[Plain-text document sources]
Start of Block
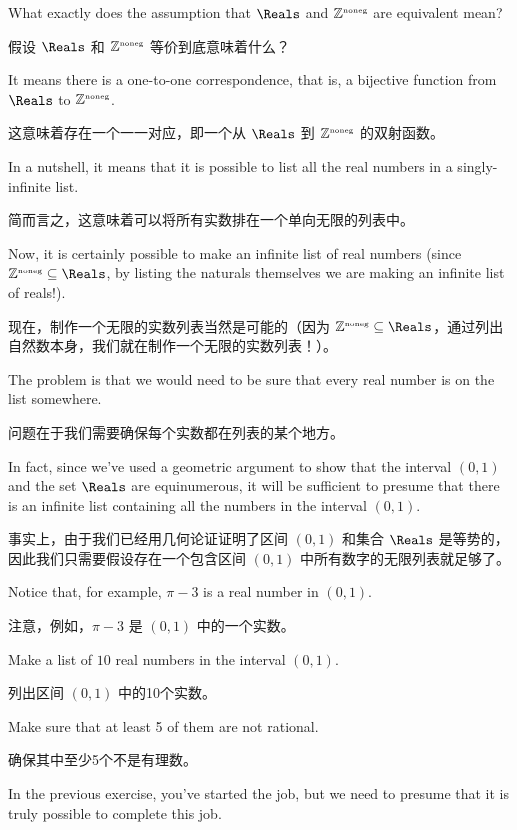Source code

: What exactly does the assumption that $\Reals$ and ${\mathbb Z}^{\mbox{\tiny noneg}}$ are
equivalent mean?

假设 $\Reals$ 和 ${\mathbb Z}^{\mbox{\tiny noneg}}$ 等价到底意味着什么？

It means there is a one-to-one correspondence, that is, a bijective function
from $\Reals$ to ${\mathbb Z}^{\mbox{\tiny noneg}}$.

这意味着存在一个一一对应，即一个从 $\Reals$ 到 ${\mathbb Z}^{\mbox{\tiny noneg}}$ 的双射函数。

In a nutshell, it means that it is
possible to list all the real
numbers in a singly-infinite list.

简而言之，这意味着可以将所有实数排在一个单向无限的列表中。

Now, it is certainly possible to make an
infinite list of real numbers (since $\Naturals \subseteq \Reals$,
by listing the naturals themselves
we are making an infinite list of reals!).

现在，制作一个无限的实数列表当然是可能的（因为 $\Naturals \subseteq \Reals$，通过列出自然数本身，我们就在制作一个无限的实数列表！）。

The problem is that we would need
to be sure that every real number is on the list somewhere.

问题在于我们需要确保每个实数都在列表的某个地方。

In fact, since
we've used a geometric argument to show that the interval $(0, 1)$ and the
set $\Reals$ are equinumerous, it will be sufficient to presume that there
is an infinite list containing all the numbers in the interval $(0, 1)$.

事实上，由于我们已经用几何论证证明了区间 $(0, 1)$ 和集合 $\Reals$ 是等势的，因此我们只需要假设存在一个包含区间 $(0, 1)$ 中所有数字的无限列表就足够了。

\begin{exer}  Notice that, for example,  $\pi-3$ is a real number in
$(0, 1)$.

注意，例如，$\pi-3$ 是 $(0, 1)$ 中的一个实数。

    Make
    a list of $10$ real numbers in the interval $(0, 1)$.

    列出区间 $(0, 1)$ 中的10个实数。

    Make sure that
    at least 5 of them are not rational.

    确保其中至少5个不是有理数。

\end{exer}

In the previous exercise, you've started the job, but we need to presume
that it is truly possible to complete this job.

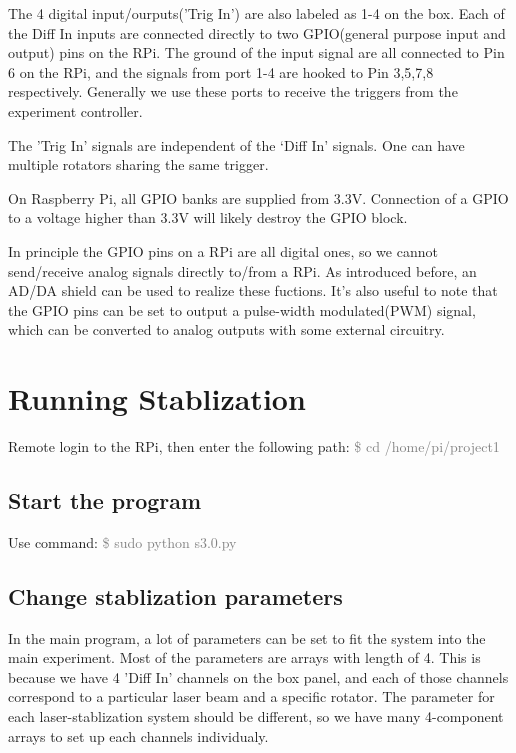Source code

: \documentclass{article}
\begin{document}
The 4 digital input/ourputs('Trig In') are also labeled as 1-4 on the box. Each of the Diff In inputs are connected directly to two GPIO(general purpose input and output) pins on the RPi. The ground of the input signal are all connected to Pin 6 on the RPi, and the signals from port 1-4 are hooked to Pin 3,5,7,8 respectively. Generally we use these ports to receive the triggers from the experiment controller.\newline

The 'Trig In' signals are independent of the ‘Diff In' signals. One can have multiple rotators sharing the same trigger.\newline

On Raspberry Pi, all GPIO banks are supplied from 3.3V. Connection of a GPIO to a voltage higher than 3.3V will likely destroy the GPIO block.\newline

In principle the GPIO pins on a RPi are all digital ones, so we cannot send/receive analog signals directly to/from a RPi. As introduced before, an AD/DA shield can be used to realize these fuctions. It's also useful to note that the GPIO pins can be set to output a pulse-width modulated(PWM) signal, which can be converted to analog outputs with some external circuitry. 
\section{Running Stablization}
Remote login to the RPi, then enter the following path:\newline
\textcolor{gray}{\$ cd /home/pi/project1}\newline
\subsection{Start the program}
Use command:\newline
\textcolor{gray}{\$ sudo python s3.0.py}\newline
\subsection{Change stablization parameters}
In the main program, a lot of parameters can be set to fit the system into the main experiment. Most of the parameters are arrays with length of 4. This is because we have 4 'Diff In' channels on the box panel, and each of those channels correspond to a particular laser beam and a specific rotator. The parameter for each laser-stablization system should be different, so we have many 4-component arrays to set up each channels individualy.\newline
\end{document}
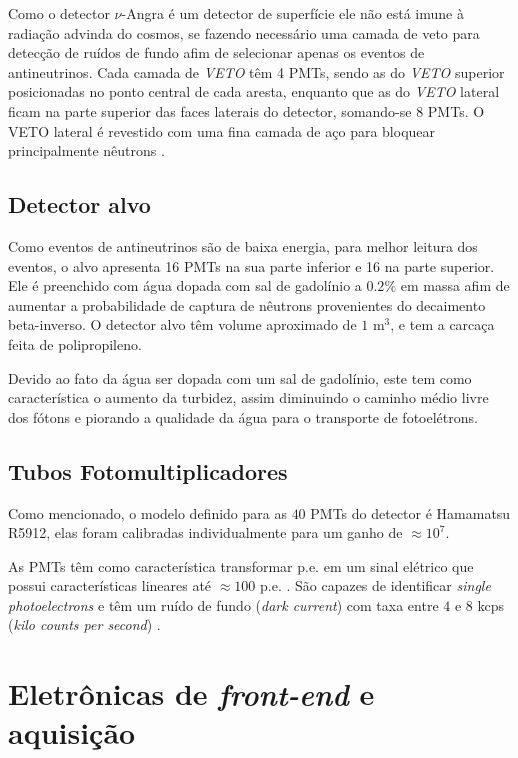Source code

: Como o detector $\nu$-Angra é um detector de superfície ele não está imune à radiação advinda do cosmos, se fazendo necessário uma camada de veto para detecção de ruídos de fundo afim de selecionar apenas os eventos de antineutrinos. Cada camada de \emph{VETO} têm 4 PMTs, sendo as do \emph{VETO} superior posicionadas no ponto central de cada aresta, enquanto que as do \emph{VETO} lateral ficam na parte superior das faces laterais do detector, somando-se 8 PMTs. O VETO lateral é revestido com uma fina camada de aço para bloquear principalmente nêutrons \cite{dion2019}.

\subsection{Detector alvo}

Como eventos de antineutrinos são de baixa energia, para melhor leitura dos eventos, o alvo apresenta 16 PMTs na sua parte inferior e 16 na parte superior. Ele é preenchido com água dopada com sal de gadolínio a $0.2\%$ em massa  afim de aumentar a probabilidade de captura de nêutrons provenientes do decaimento beta-inverso. O detector alvo têm volume aproximado de $1$ m$^3$, e tem a carcaça feita de polipropileno. 


Devido ao fato da água ser dopada com um sal de gadolínio, este tem como característica o aumento da turbidez, assim diminuindo o caminho médio livre dos fótons e piorando a qualidade da água para o transporte de fotoelétrons.

\subsection{Tubos Fotomultiplicadores} \label{subsec:pmt}

Como mencionado, o modelo definido para as $40$ PMTs do detector é Hamamatsu R5912, elas foram calibradas individualmente para um ganho de $\approx10^7$.

As PMTs têm como característica transformar  \ac{p.e.} em um sinal elétrico que possui características lineares até $\approx 100$ p.e. \cite{BABICZ2019554}. São capazes de identificar \emph{single photoelectrons} e têm um ruído de fundo (\emph{dark current}) com taxa entre $4$ e $8$ kcps (\emph{kilo counts per second}) \cite{hamamatsu1998photomultiplier}. 



\section{Eletrônicas de \emph{front-end} e aquisição}

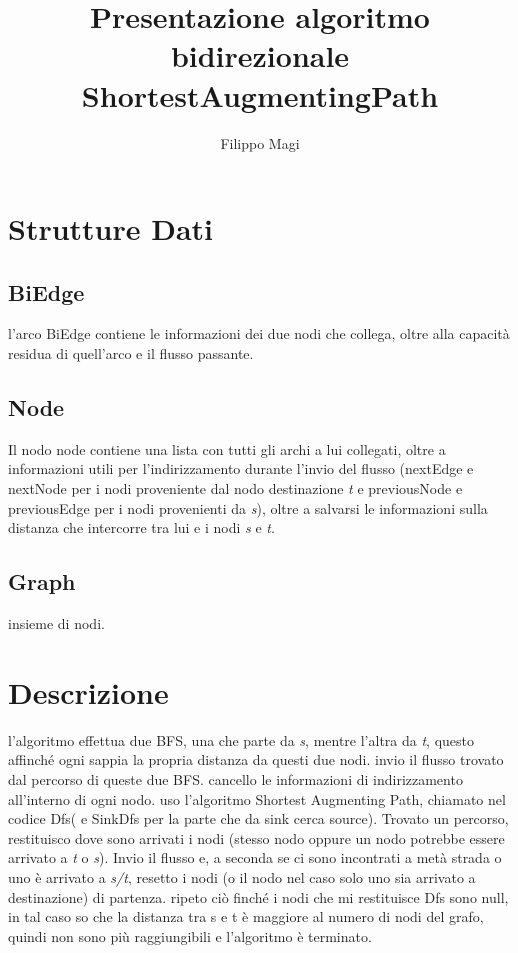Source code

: \documentclass{article}
\title{Presentazione algoritmo bidirezionale ShortestAugmentingPath}
\author{Filippo Magi }
\begin{document}
\maketitle

\section{Strutture Dati}

\subsection{BiEdge}

l'arco BiEdge contiene le informazioni dei due nodi che collega, oltre alla capacità residua di quell'arco e il flusso passante.

\subsection{Node}

Il nodo node contiene una lista con tutti gli archi a lui collegati, oltre a informazioni utili per l'indirizzamento durante l'invio del flusso (nextEdge e nextNode per i nodi proveniente dal nodo destinazione \textit{t} e previousNode e previousEdge per i nodi provenienti da \textit{s}), oltre a salvarsi le informazioni sulla distanza che intercorre tra lui e i nodi \textit{s} e \textit{t}.

\subsection{Graph}

insieme di nodi.

\section{Descrizione}

l'algoritmo effettua due BFS, una che parte da \textit{s}, mentre l'altra da \textit{t}, questo affinché ogni sappia la propria distanza da questi due nodi.
invio il flusso trovato dal percorso di queste due BFS.
cancello le informazioni di indirizzamento all'interno di ogni nodo.
uso l'algoritmo Shortest Augmenting Path, chiamato nel codice Dfs( e SinkDfs per la parte che da sink cerca source).
Trovato un percorso, restituisco dove sono arrivati i nodi (stesso nodo oppure un nodo potrebbe essere arrivato a \textit{t} o \textit{s}).
Invio il flusso e, a seconda se ci sono incontrati a metà strada o uno è arrivato a \textit{s/t}, resetto i nodi (o il nodo nel caso solo uno sia arrivato a destinazione) di partenza.
ripeto ciò finché i nodi che mi restituisce Dfs sono null, in tal caso so che la distanza tra s e t è maggiore al numero di nodi del grafo, quindi non sono più raggiungibili e l'algoritmo è terminato.
\end{document}
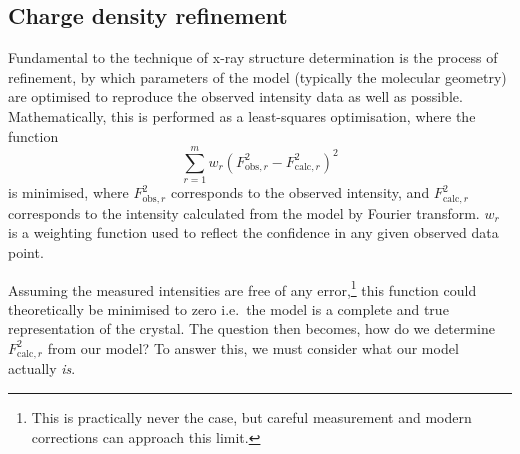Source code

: \begin{refsection}
\subsection{Charge density refinement}\label{sec:cd}
Fundamental to the technique of x-ray structure determination is the process of refinement, by which parameters of the model (typically the molecular geometry) are optimised to reproduce the observed intensity data as well as possible.
Mathematically, this is performed as a least-squares optimisation, where the function
\begin{equation}
    \sum^{m}_{r=1} w_{r} {\left(F^2_{\mathrm{obs}, r} - F^2_{\mathrm{calc}, r} \right)} ^{2}
\end{equation}
is minimised, where $ F^2_{\mathrm{obs}, r} $ corresponds to the observed intensity, and $ F^2_{\mathrm{calc}, r} $ corresponds to the intensity calculated from the model by Fourier transform.
$ w_{r} $ is a weighting function used to reflect the confidence in any given observed data point.

Assuming the measured intensities are free of any error,\footnote{This is practically never the case, but careful measurement and modern corrections can approach this limit.} this function could theoretically be minimised to zero i.e.\ the model is a complete and true representation of the crystal.
The question then becomes, how do we determine $ F^2_{\mathrm{calc}, r} $ from our model?
To answer this, we must consider what our model actually \emph{is}.


\end{refsection}

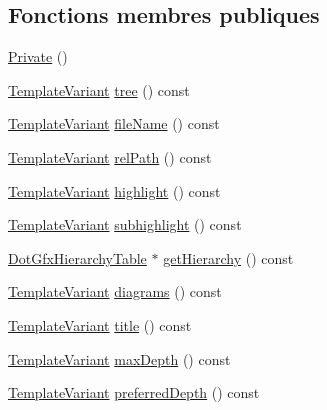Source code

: \subsection*{Fonctions membres publiques}
\begin{DoxyCompactItemize}
\item 
\hyperlink{class_class_hierarchy_context_1_1_private_a19c1d97702606e563c2c8b0edaeb5242}{Private} ()
\item 
\hyperlink{class_template_variant}{Template\+Variant} \hyperlink{class_class_hierarchy_context_1_1_private_a37b4813183a673f3a9fd9baaf8553960}{tree} () const 
\item 
\hyperlink{class_template_variant}{Template\+Variant} \hyperlink{class_class_hierarchy_context_1_1_private_a3ba1d5d0e2c48e7e82470a9e0795a8f9}{file\+Name} () const 
\item 
\hyperlink{class_template_variant}{Template\+Variant} \hyperlink{class_class_hierarchy_context_1_1_private_afae29dab01329e5a103ac38c43cf8a13}{rel\+Path} () const 
\item 
\hyperlink{class_template_variant}{Template\+Variant} \hyperlink{class_class_hierarchy_context_1_1_private_ac1843dc85253954145cf88144bba5f91}{highlight} () const 
\item 
\hyperlink{class_template_variant}{Template\+Variant} \hyperlink{class_class_hierarchy_context_1_1_private_a1913344a56840e9e2889f42da129d6e8}{subhighlight} () const 
\item 
\hyperlink{class_dot_gfx_hierarchy_table}{Dot\+Gfx\+Hierarchy\+Table} $\ast$ \hyperlink{class_class_hierarchy_context_1_1_private_acb8e478c6d663f2855c69acc85592257}{get\+Hierarchy} () const 
\item 
\hyperlink{class_template_variant}{Template\+Variant} \hyperlink{class_class_hierarchy_context_1_1_private_a3b7b572bb8875cd946040571b2eb92b4}{diagrams} () const 
\item 
\hyperlink{class_template_variant}{Template\+Variant} \hyperlink{class_class_hierarchy_context_1_1_private_a3084120f9dff2e1cc67fed6dcecd1793}{title} () const 
\item 
\hyperlink{class_template_variant}{Template\+Variant} \hyperlink{class_class_hierarchy_context_1_1_private_a71660e3d2e85598ab167c6448c5fd271}{max\+Depth} () const 
\item 
\hyperlink{class_template_variant}{Template\+Variant} \hyperlink{class_class_hierarchy_context_1_1_private_a0bacf80400929d8a4802d07f7462974a}{preferred\+Depth} () const 
\end{DoxyCompactItemize}


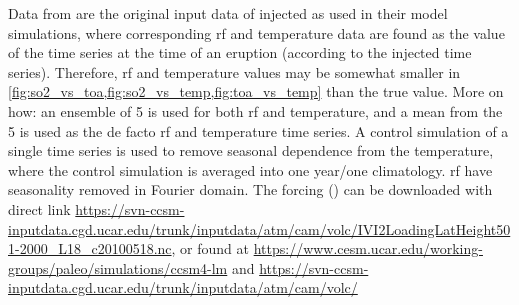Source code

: \documentclass{ametsocV5}
\newcommand{\iso}[1][i]{{#1}njected \ce{SO2}}
\begin{document}
\appendix

\label{app:ob16}

Data from \citet{ottobliesner2016} are the original input data of \iso{} as used in
their model simulations, where corresponding \ac{rf} and temperature data are found as
the value of the time series at the time of an eruption (according to the \iso{} time
series). Therefore, \ac{rf} and temperature values may be somewhat smaller in
\cref{fig:so2_vs_toa,fig:so2_vs_temp,fig:toa_vs_temp} than the true value. More on how:
an ensemble of 5 is used for both \ac{rf} and temperature, and a mean from the 5 is used
as the de facto \ac{rf} and temperature time series. A control simulation of a single
time series is used to remove seasonal dependence from the temperature, where the
control simulation is averaged into one year/one climatology. \ac{rf} have seasonality
removed in Fourier domain. The forcing () can be downloaded with direct link
\url{https://svn-ccsm-inputdata.cgd.ucar.edu/trunk/inputdata/atm/cam/volc/IVI2LoadingLatHeight501-2000_L18_c20100518.nc},
or found at \url{https://www.cesm.ucar.edu/working-groups/paleo/simulations/ccsm4-lm}
and \url{https://svn-ccsm-inputdata.cgd.ucar.edu/trunk/inputdata/atm/cam/volc/}

  \clearpage
\printglossary[type=\acronymtype,title=List of Acronyms]
%
\end{document}
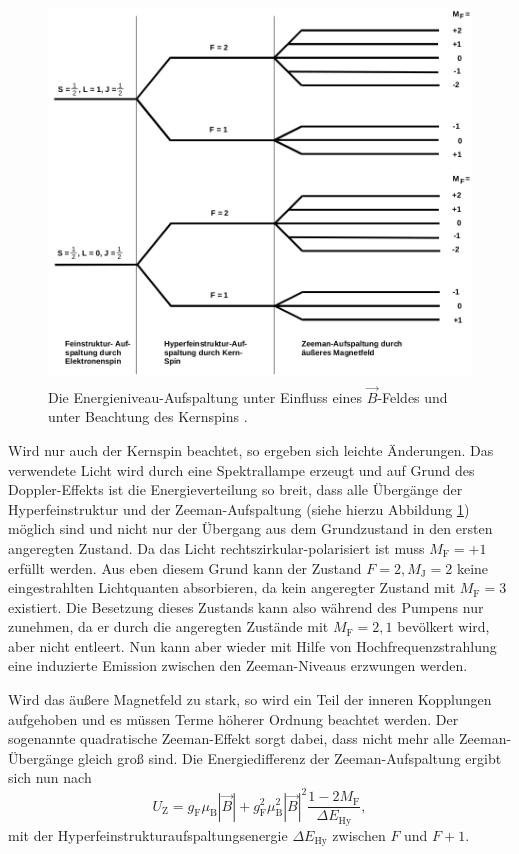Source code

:\begin{figure}
  \centering
  \includegraphics[height=10cm]{content/pictures/Energieniveaus2.png}
  \caption{Die Energieniveau-Aufspaltung unter Einfluss eines $\vec{B}$-Feldes und unter Beachtung des Kernspins \cite{anleitung}.}
  \label{fig:aufspaltung2}
\end{figure}
Wird nur auch der Kernspin beachtet, so ergeben sich leichte Änderungen. Das verwendete Licht wird durch eine Spektrallampe erzeugt und 
auf Grund des Doppler-Effekts ist die Energieverteilung so breit, dass alle Übergänge der 
Hyperfeinstruktur und der Zeeman-Aufspaltung (siehe hierzu Abbildung \ref{fig:aufspaltung2}) möglich sind und nicht nur der Übergang aus
dem Grundzustand in den ersten angeregten Zustand. Da das Licht rechtszirkular-polarisiert ist
muss $M_\text{F} = +1$ erfüllt werden. Aus eben diesem Grund kann der Zustand $F = 2, M_\text{J} = 2$ keine
eingestrahlten Lichtquanten absorbieren, da kein angeregter Zustand mit $M_\text{F} = 3$ existiert. Die Besetzung dieses Zustands
kann also während des Pumpens nur zunehmen, da er durch die angeregten Zustände mit $M_\text{F} = 2, 1$ bevölkert wird, aber nicht entleert.
Nun kann aber wieder mit Hilfe von Hochfrequenzstrahlung eine induzierte Emission zwischen den Zeeman-Niveaus erzwungen werden.

Wird das äußere Magnetfeld zu stark, so wird ein Teil der inneren Kopplungen aufgehoben und 
es müssen Terme höherer Ordnung beachtet werden. Der sogenannte quadratische Zeeman-Effekt sorgt dabei, dass nicht mehr alle 
Zeeman-Übergänge gleich groß sind. Die Energiedifferenz der Zeeman-Aufspaltung ergibt sich nun nach
\begin{equation}
  \label{eqn:zeemanquadrat}
  U_\text{Z} = g_\text{F} \mu_\text{B} |\vec{B}| + g_\text{F}^2 \mu_\text{B}^2 |\vec{B}|^2 \frac{1-2 M_\text{F}}{\Delta E_\text{Hy}},
\end{equation}
mit der Hyperfeinstrukturaufspaltungsenergie $\Delta E_\text{Hy}$ zwischen $F$ und $F+1$.

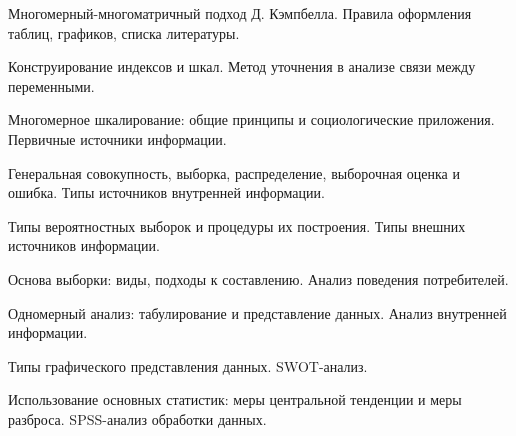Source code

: \documentclass[
	14pt,
	a4paper,
	]
	{scrartcl}
\begin{document}
\newpage


\shapk
{}
\setcounter{zad}{0}

\vfill
\z Многомерный-многоматричный подход Д. Кэмпбелла.
 \vfill
\z Правила оформления таблиц, графиков, списка литературы.
 \vfill

\vfill

\newpage


\shapk
{}
\setcounter{zad}{0}

\vfill
\z Конструирование индексов и шкал.
 \vfill
\z Метод уточнения в анализе связи между переменными.
 \vfill

\vfill

\newpage


\shapk
{}
\setcounter{zad}{0}

\vfill
\z Многомерное шкалирование: общие принципы и социологические приложения.
 \vfill
\z Первичные источники информации.
 \vfill

\vfill

\newpage


\shapk
{}
\setcounter{zad}{0}

\vfill
\z Генеральная совокупность, выборка, распределение, выборочная оценка и ошибка.
 \vfill
\z Типы источников внутренней информации.
 \vfill

\vfill

\newpage


\shapk
{}
\setcounter{zad}{0}

\vfill
\z Типы вероятностных выборок и процедуры их построения.
 \vfill
\z Типы внешних источников информации.
 \vfill

\vfill

\newpage


\shapk
{}
\setcounter{zad}{0}

\vfill
\z Основа выборки: виды, подходы к составлению.
 \vfill
\z Анализ поведения потребителей.
 \vfill

\vfill

\newpage


\shapk
{}
\setcounter{zad}{0}

\vfill
\z Одномерный анализ: табулирование и представление данных.
 \vfill
\z Анализ внутренней информации.
 \vfill

\vfill

\newpage


\shapk
{}
\setcounter{zad}{0}

\vfill
\z Типы графического представления данных.
 \vfill
\z SWOT-анализ.
 \vfill

\vfill

\newpage


\shapk
{}
\setcounter{zad}{0}

\vfill
\z Использование основных статистик: меры центральной тенденции и меры разброса.
 \vfill
\z SPSS-анализ обработки данных.
 \vfill

\vfill

\newpage
\end{document}
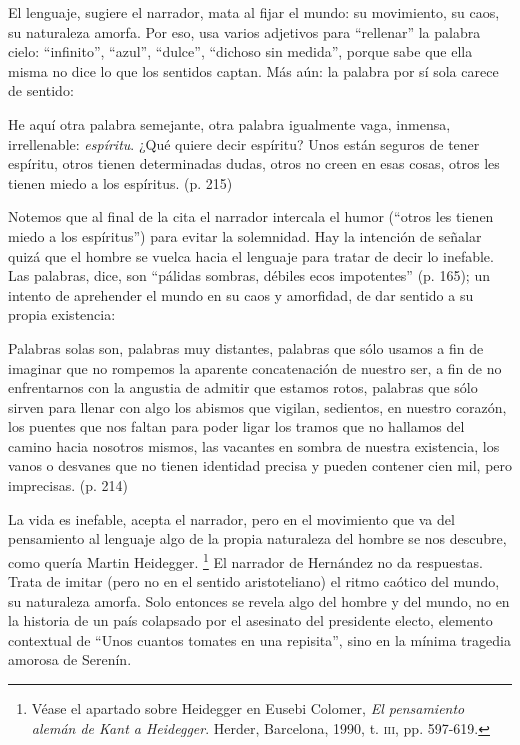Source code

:\documentclass[14pt,twoside,final]{extbook} %
\let\oldfootnote\footnote
\renewcommand\footnote[1]{%
\oldfootnote{\hspace{1mm}#1}}
\begin{document}
El lenguaje, sugiere el narrador, mata al fijar el mundo: su movimiento, su caos, su naturaleza amorfa. Por eso, usa varios adjetivos para ``rellenar'' la palabra cielo: ``infinito'', ``azul'', ``dulce'', ``dichoso sin medida'', porque sabe que ella misma no dice lo que los sentidos captan. Más aún: la palabra por sí sola carece de sentido:
\begin{quoting}
He aquí otra palabra semejante, otra palabra igualmente vaga, inmensa, irrellenable: \emph{espíritu}. ¿Qué quiere decir espíritu? Unos están seguros de tener espíritu, otros tienen determinadas dudas, otros no creen en esas cosas, otros les tienen miedo a los espíritus. (p. 215)
\end{quoting}
Notemos que al final de la cita el narrador intercala el humor (``otros les tienen miedo a los espíritus'') para evitar la solemnidad. Hay la intención de señalar quizá que el hombre se vuelca hacia el lenguaje para tratar de decir lo inefable. Las palabras, dice, son ``pálidas sombras, débiles ecos impotentes'' (p. 165); un intento de aprehender el mundo en su caos y amorfidad, de dar sentido a su propia existencia:
\begin{quoting}
Palabras solas son, palabras muy distantes, palabras que sólo usamos a fin de imaginar que no rompemos la aparente concatenación de nuestro ser, a fin de no enfrentarnos con la angustia de admitir que estamos rotos, palabras que sólo sirven para llenar con algo los abismos que vigilan, sedientos, en nuestro corazón, los puentes que nos faltan para poder ligar los tramos que no hallamos del camino hacia nosotros mismos, las vacantes en sombra de nuestra existencia, los vanos o desvanes que no tienen identidad precisa y pueden contener cien mil, pero imprecisas. (p. 214)
\end{quoting}
La vida es inefable, acepta el narrador, pero en el movimiento que va del pensamiento al lenguaje algo de la propia naturaleza del hombre se nos descubre, como quería Martin Heidegger.\footnote{Véase el apartado sobre Heidegger en Eusebi Colomer, \emph{El pensamiento alemán de Kant a Heidegger}. Herder, Barcelona, 1990, t. \textsc{iii}, pp. 597-619.} El narrador de Hernández no da respuestas. Trata de imitar (pero no en el sentido aristoteliano) el ritmo caótico del mundo, su naturaleza amorfa. Solo entonces se revela algo del hombre y del mundo, no en la historia de un país colapsado por el asesinato del presidente electo, elemento contextual de ``Unos cuantos tomates en una repisita'', sino en la mínima tragedia amorosa de Serenín.
\end{document}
End of Block
#### [Work order]
Could you return the lines in the entries above that contain "kann"?

#### [Output below]
muss $M_\text{F} = +1$ erfüllt werden. Aus eben diesem Grund kann der Zustand $F = 2, M_\text{J} = 2$ keine
kann also während des Pumpens nur zunehmen, da er durch die angeregten Zustände mit $M_\text{F} = 2, 1$ bevölkert wird, aber nicht entleert.
Nun kann aber wieder mit Hilfe von Hochfrequenzstrahlung eine induzierte Emission zwischen den Zeeman-Niveaus erzwungen werden.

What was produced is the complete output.